**Your objective**
Go line by line through the listing below and copy those that hold "required".

**Task data**

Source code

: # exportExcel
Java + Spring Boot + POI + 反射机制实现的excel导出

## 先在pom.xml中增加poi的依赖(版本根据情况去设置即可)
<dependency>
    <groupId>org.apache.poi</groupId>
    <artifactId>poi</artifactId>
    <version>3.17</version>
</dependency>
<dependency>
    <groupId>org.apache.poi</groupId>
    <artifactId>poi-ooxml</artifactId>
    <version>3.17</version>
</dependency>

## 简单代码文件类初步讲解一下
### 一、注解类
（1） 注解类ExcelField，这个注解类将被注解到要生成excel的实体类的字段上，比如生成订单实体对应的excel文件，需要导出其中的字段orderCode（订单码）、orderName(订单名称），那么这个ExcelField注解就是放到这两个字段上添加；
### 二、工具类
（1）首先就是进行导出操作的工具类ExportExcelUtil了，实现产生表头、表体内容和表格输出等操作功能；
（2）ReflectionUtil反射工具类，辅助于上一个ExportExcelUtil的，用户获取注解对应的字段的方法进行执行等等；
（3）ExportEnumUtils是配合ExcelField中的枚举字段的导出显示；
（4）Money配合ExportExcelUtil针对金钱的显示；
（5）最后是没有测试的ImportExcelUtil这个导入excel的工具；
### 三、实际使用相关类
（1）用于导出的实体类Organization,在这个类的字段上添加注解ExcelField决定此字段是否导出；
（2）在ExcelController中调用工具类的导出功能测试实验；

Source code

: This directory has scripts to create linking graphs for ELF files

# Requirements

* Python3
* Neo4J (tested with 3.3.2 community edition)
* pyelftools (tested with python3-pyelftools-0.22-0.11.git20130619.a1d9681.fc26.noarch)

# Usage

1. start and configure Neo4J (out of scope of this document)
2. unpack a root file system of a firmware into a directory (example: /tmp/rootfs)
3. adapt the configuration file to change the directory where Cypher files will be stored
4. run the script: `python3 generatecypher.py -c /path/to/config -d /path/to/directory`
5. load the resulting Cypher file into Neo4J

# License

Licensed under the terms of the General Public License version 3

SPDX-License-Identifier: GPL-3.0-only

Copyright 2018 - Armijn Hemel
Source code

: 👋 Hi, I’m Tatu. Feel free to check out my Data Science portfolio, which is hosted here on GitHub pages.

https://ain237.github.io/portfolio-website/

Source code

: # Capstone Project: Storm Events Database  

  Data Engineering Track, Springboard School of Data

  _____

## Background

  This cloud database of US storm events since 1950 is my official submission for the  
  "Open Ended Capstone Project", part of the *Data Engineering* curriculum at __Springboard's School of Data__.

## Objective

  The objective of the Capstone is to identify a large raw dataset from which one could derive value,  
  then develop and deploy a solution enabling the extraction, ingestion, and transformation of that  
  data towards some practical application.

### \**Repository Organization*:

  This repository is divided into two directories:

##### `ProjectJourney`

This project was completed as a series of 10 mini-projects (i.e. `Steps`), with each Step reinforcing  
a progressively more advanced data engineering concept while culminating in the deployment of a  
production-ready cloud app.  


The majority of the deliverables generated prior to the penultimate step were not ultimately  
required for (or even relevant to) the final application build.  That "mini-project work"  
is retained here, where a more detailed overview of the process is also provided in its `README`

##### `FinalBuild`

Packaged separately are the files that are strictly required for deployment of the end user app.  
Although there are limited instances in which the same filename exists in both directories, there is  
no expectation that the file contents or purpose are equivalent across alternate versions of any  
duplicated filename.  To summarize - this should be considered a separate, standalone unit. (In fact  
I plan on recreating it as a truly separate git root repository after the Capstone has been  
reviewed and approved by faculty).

**Answer for this exercise**
required for (or even relevant to) the final application build.  That "mini-project work"  
Packaged separately are the files that are strictly required for deployment of the end user app.  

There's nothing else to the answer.